Problem to solve >> Output each line of the listing that follows, with every character kept as it is.

——————————

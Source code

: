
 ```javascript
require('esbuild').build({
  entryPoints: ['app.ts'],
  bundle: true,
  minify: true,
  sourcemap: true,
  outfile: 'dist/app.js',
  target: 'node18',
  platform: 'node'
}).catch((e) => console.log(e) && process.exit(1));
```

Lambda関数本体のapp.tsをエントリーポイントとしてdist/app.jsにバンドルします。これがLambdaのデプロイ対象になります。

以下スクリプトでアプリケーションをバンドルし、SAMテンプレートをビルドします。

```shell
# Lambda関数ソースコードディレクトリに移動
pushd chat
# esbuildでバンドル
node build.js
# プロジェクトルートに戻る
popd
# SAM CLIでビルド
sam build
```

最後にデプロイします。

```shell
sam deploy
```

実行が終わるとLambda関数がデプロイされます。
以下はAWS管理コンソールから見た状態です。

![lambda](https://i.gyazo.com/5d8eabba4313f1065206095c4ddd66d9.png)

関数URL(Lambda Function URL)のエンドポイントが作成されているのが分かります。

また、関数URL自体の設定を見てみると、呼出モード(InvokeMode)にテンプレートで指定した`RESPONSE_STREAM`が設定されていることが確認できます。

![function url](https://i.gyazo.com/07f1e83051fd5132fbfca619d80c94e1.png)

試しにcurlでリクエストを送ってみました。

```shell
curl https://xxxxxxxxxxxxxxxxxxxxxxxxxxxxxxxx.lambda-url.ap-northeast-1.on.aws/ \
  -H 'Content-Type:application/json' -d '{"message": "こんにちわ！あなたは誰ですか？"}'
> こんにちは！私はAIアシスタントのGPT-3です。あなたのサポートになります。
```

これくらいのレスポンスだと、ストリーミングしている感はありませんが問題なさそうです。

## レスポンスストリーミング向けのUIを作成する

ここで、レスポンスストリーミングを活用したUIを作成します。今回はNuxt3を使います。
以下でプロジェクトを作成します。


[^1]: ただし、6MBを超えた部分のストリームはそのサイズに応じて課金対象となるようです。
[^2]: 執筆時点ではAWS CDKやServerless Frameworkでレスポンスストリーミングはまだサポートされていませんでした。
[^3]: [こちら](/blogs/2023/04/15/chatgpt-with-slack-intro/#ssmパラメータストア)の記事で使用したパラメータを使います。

——————————

Output below >>
Source code

:
 ```javascript
require('esbuild').build({
  entryPoints: ['app.ts'],
  bundle: true,
  minify: true,
  sourcemap: true,
  outfile: 'dist/app.js',
  target: 'node18',
  platform: 'node'
}).catch((e) => console.log(e) && process.exit(1));
```

Lambda関数本体のapp.tsをエントリーポイントとしてdist/app.jsにバンドルします。これがLambdaのデプロイ対象になります。

以下スクリプトでアプリケーションをバンドルし、SAMテンプレートをビルドします。

```shell
# Lambda関数ソースコードディレクトリに移動
pushd chat
# esbuildでバンドル
node build.js
# プロジェクトルートに戻る
popd
# SAM CLIでビルド
sam build
```

最後にデプロイします。

```shell
sam deploy
```

実行が終わるとLambda関数がデプロイされます。
以下はAWS管理コンソールから見た状態です。

![lambda](https://i.gyazo.com/5d8eabba4313f1065206095c4ddd66d9.png)

関数URL(Lambda Function URL)のエンドポイントが作成されているのが分かります。

また、関数URL自体の設定を見てみると、呼出モード(InvokeMode)にテンプレートで指定した`RESPONSE_STREAM`が設定されていることが確認できます。

![function url](https://i.gyazo.com/07f1e83051fd5132fbfca619d80c94e1.png)

試しにcurlでリクエストを送ってみました。

```shell
curl https://xxxxxxxxxxxxxxxxxxxxxxxxxxxxxxxx.lambda-url.ap-northeast-1.on.aws/ \
  -H 'Content-Type:application/json' -d '{"message": "こんにちわ！あなたは誰ですか？"}'
> こんにちは！私はAIアシスタントのGPT-3です。あなたのサポートになります。
```

これくらいのレスポンスだと、ストリーミングしている感はありませんが問題なさそうです。

## レスポンスストリーミング向けのUIを作成する

ここで、レスポンスストリーミングを活用したUIを作成します。今回はNuxt3を使います。
以下でプロジェクトを作成します。


[^1]: ただし、6MBを超えた部分のストリームはそのサイズに応じて課金対象となるようです。
[^2]: 執筆時点ではAWS CDKやServerless Frameworkでレスポンスストリーミングはまだサポートされていませんでした。
[^3]: [こちら](/blogs/2023/04/15/chatgpt-with-slack-intro/#ssmパラメータストア)の記事で使用したパラメータを使います。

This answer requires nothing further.